The answer should contain all of the data, retyped without any alteration.

-- Opening Marker --

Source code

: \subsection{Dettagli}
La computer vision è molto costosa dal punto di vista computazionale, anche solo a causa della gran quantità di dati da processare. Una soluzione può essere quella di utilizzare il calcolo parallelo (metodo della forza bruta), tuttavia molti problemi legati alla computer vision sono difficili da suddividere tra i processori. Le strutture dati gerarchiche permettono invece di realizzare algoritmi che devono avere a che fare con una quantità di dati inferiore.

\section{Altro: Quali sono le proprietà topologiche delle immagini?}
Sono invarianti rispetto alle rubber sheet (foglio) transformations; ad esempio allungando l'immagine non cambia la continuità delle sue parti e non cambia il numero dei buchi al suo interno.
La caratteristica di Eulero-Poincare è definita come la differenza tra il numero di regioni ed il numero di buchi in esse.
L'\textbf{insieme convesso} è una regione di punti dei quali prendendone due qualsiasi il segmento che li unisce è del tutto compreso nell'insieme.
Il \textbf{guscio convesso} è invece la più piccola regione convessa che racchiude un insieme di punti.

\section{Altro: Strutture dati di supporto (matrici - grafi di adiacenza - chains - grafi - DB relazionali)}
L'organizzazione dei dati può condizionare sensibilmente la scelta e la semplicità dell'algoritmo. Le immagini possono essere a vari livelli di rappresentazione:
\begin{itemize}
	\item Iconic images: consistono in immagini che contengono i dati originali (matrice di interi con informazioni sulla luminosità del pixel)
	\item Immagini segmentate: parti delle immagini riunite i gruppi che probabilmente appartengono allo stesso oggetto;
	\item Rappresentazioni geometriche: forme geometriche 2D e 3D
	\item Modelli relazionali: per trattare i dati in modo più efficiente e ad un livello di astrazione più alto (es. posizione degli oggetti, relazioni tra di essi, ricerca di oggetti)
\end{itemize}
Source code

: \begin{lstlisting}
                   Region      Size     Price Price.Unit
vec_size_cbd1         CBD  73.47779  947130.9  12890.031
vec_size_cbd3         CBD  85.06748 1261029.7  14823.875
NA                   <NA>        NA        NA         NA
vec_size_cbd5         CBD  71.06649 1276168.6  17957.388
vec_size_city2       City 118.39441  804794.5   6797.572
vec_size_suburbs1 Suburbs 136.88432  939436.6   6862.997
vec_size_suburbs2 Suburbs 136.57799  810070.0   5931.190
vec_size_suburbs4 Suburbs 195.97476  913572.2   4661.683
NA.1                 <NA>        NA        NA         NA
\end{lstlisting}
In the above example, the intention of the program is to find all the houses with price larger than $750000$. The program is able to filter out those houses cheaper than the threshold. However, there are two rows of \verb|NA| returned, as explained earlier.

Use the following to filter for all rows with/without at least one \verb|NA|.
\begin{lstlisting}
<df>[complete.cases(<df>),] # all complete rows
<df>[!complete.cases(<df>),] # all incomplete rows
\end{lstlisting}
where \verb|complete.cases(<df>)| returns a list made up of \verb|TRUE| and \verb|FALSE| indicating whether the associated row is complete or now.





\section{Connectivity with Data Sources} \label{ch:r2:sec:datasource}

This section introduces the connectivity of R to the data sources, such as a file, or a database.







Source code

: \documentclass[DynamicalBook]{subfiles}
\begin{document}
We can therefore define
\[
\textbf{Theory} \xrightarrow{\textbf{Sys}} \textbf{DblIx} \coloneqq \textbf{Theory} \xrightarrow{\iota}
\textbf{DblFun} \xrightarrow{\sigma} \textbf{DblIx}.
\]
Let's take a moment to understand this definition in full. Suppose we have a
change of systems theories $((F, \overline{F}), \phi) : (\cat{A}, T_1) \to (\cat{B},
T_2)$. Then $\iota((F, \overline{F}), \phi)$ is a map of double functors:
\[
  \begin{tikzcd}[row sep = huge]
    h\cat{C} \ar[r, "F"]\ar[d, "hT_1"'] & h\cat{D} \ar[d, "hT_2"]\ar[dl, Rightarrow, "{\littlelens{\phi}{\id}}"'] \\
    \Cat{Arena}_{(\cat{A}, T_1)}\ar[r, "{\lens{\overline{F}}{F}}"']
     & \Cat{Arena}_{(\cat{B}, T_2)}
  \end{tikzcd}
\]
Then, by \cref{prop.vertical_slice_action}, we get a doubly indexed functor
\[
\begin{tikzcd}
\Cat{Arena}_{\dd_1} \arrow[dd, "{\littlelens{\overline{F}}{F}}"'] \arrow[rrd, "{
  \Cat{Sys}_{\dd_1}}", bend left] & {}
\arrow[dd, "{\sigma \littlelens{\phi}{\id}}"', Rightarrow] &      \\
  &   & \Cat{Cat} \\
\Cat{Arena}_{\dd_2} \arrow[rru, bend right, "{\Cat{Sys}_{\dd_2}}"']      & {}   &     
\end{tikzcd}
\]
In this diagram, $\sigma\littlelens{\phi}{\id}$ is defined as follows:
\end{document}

-- Closing Marker --

> EXERCISE ANSWER
Source code

: \subsection{Dettagli}
La computer vision è molto costosa dal punto di vista computazionale, anche solo a causa della gran quantità di dati da processare. Una soluzione può essere quella di utilizzare il calcolo parallelo (metodo della forza bruta), tuttavia molti problemi legati alla computer vision sono difficili da suddividere tra i processori. Le strutture dati gerarchiche permettono invece di realizzare algoritmi che devono avere a che fare con una quantità di dati inferiore.

\section{Altro: Quali sono le proprietà topologiche delle immagini?}
Sono invarianti rispetto alle rubber sheet (foglio) transformations; ad esempio allungando l'immagine non cambia la continuità delle sue parti e non cambia il numero dei buchi al suo interno.
La caratteristica di Eulero-Poincare è definita come la differenza tra il numero di regioni ed il numero di buchi in esse.
L'\textbf{insieme convesso} è una regione di punti dei quali prendendone due qualsiasi il segmento che li unisce è del tutto compreso nell'insieme.
Il \textbf{guscio convesso} è invece la più piccola regione convessa che racchiude un insieme di punti.

\section{Altro: Strutture dati di supporto (matrici - grafi di adiacenza - chains - grafi - DB relazionali)}
L'organizzazione dei dati può condizionare sensibilmente la scelta e la semplicità dell'algoritmo. Le immagini possono essere a vari livelli di rappresentazione:
\begin{itemize}
	\item Iconic images: consistono in immagini che contengono i dati originali (matrice di interi con informazioni sulla luminosità del pixel)
	\item Immagini segmentate: parti delle immagini riunite i gruppi che probabilmente appartengono allo stesso oggetto;
	\item Rappresentazioni geometriche: forme geometriche 2D e 3D
	\item Modelli relazionali: per trattare i dati in modo più efficiente e ad un livello di astrazione più alto (es. posizione degli oggetti, relazioni tra di essi, ricerca di oggetti)
\end{itemize}
Source code

: \begin{lstlisting}
                   Region      Size     Price Price.Unit
vec_size_cbd1         CBD  73.47779  947130.9  12890.031
vec_size_cbd3         CBD  85.06748 1261029.7  14823.875
NA                   <NA>        NA        NA         NA
vec_size_cbd5         CBD  71.06649 1276168.6  17957.388
vec_size_city2       City 118.39441  804794.5   6797.572
vec_size_suburbs1 Suburbs 136.88432  939436.6   6862.997
vec_size_suburbs2 Suburbs 136.57799  810070.0   5931.190
vec_size_suburbs4 Suburbs 195.97476  913572.2   4661.683
NA.1                 <NA>        NA        NA         NA
\end{lstlisting}
In the above example, the intention of the program is to find all the houses with price larger than $750000$. The program is able to filter out those houses cheaper than the threshold. However, there are two rows of \verb|NA| returned, as explained earlier.

Use the following to filter for all rows with/without at least one \verb|NA|.
\begin{lstlisting}
<df>[complete.cases(<df>),] # all complete rows
<df>[!complete.cases(<df>),] # all incomplete rows
\end{lstlisting}
where \verb|complete.cases(<df>)| returns a list made up of \verb|TRUE| and \verb|FALSE| indicating whether the associated row is complete or now.





\section{Connectivity with Data Sources} \label{ch:r2:sec:datasource}

This section introduces the connectivity of R to the data sources, such as a file, or a database.







Source code

: \documentclass[DynamicalBook]{subfiles}
\begin{document}
We can therefore define
\[
\textbf{Theory} \xrightarrow{\textbf{Sys}} \textbf{DblIx} \coloneqq \textbf{Theory} \xrightarrow{\iota}
\textbf{DblFun} \xrightarrow{\sigma} \textbf{DblIx}.
\]
Let's take a moment to understand this definition in full. Suppose we have a
change of systems theories $((F, \overline{F}), \phi) : (\cat{A}, T_1) \to (\cat{B},
T_2)$. Then $\iota((F, \overline{F}), \phi)$ is a map of double functors:
\[
  \begin{tikzcd}[row sep = huge]
    h\cat{C} \ar[r, "F"]\ar[d, "hT_1"'] & h\cat{D} \ar[d, "hT_2"]\ar[dl, Rightarrow, "{\littlelens{\phi}{\id}}"'] \\
    \Cat{Arena}_{(\cat{A}, T_1)}\ar[r, "{\lens{\overline{F}}{F}}"']
     & \Cat{Arena}_{(\cat{B}, T_2)}
  \end{tikzcd}
\]
Then, by \cref{prop.vertical_slice_action}, we get a doubly indexed functor
\[
\begin{tikzcd}
\Cat{Arena}_{\dd_1} \arrow[dd, "{\littlelens{\overline{F}}{F}}"'] \arrow[rrd, "{
  \Cat{Sys}_{\dd_1}}", bend left] & {}
\arrow[dd, "{\sigma \littlelens{\phi}{\id}}"', Rightarrow] &      \\
  &   & \Cat{Cat} \\
\Cat{Arena}_{\dd_2} \arrow[rru, bend right, "{\Cat{Sys}_{\dd_2}}"']      & {}   &     
\end{tikzcd}
\]
In this diagram, $\sigma\littlelens{\phi}{\id}$ is defined as follows:
\end{document}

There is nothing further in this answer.